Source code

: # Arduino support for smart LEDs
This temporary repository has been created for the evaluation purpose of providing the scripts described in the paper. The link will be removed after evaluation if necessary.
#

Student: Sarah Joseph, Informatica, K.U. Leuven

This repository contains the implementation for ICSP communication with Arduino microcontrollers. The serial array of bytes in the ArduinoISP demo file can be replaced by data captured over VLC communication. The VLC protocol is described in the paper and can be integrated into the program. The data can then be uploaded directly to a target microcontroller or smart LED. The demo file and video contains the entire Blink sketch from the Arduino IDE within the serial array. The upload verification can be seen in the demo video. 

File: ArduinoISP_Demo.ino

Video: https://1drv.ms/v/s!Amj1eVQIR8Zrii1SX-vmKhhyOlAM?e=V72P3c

■ PROMPT ■
Each line of the data should be transcribed exactly.

■ EXERCISE SOLUTION ■
Source code

: # Arduino support for smart LEDs
This temporary repository has been created for the evaluation purpose of providing the scripts described in the paper. The link will be removed after evaluation if necessary.
#

Student: Sarah Joseph, Informatica, K.U. Leuven

This repository contains the implementation for ICSP communication with Arduino microcontrollers. The serial array of bytes in the ArduinoISP demo file can be replaced by data captured over VLC communication. The VLC protocol is described in the paper and can be integrated into the program. The data can then be uploaded directly to a target microcontroller or smart LED. The demo file and video contains the entire Blink sketch from the Arduino IDE within the serial array. The upload verification can be seen in the demo video. 

File: ArduinoISP_Demo.ino

Video: https://1drv.ms/v/s!Amj1eVQIR8Zrii1SX-vmKhhyOlAM?e=V72P3c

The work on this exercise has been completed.